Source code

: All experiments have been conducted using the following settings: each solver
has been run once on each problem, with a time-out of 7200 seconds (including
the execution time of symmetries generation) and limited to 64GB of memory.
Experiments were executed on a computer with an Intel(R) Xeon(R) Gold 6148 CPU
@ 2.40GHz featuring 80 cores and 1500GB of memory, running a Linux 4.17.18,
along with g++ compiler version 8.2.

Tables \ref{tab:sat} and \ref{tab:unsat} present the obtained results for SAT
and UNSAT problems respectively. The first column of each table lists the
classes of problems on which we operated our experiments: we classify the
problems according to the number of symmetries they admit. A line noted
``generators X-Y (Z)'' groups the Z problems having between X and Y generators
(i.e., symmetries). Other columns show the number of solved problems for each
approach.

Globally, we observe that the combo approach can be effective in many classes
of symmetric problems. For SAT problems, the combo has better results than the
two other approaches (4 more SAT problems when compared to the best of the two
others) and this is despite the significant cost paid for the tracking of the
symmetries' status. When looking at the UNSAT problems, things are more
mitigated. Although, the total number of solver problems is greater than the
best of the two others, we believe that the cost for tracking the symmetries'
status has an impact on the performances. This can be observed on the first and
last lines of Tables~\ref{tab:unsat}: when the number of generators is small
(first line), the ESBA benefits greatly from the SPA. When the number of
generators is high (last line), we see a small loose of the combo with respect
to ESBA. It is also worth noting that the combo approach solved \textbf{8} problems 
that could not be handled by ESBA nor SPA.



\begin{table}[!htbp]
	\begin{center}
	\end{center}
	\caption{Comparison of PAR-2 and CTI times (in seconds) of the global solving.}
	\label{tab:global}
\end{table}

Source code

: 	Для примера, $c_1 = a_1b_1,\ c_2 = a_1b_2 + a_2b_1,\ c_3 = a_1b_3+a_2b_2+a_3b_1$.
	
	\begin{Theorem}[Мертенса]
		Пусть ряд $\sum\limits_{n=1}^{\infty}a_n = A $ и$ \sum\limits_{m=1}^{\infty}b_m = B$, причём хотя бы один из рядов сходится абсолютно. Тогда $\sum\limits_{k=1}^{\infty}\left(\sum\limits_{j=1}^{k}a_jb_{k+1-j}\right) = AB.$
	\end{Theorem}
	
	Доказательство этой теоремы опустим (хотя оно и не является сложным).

= = = = =

Your task
The answer must be a single number: the count of lines in the records above that contain the word "ESBA".

The completed task
3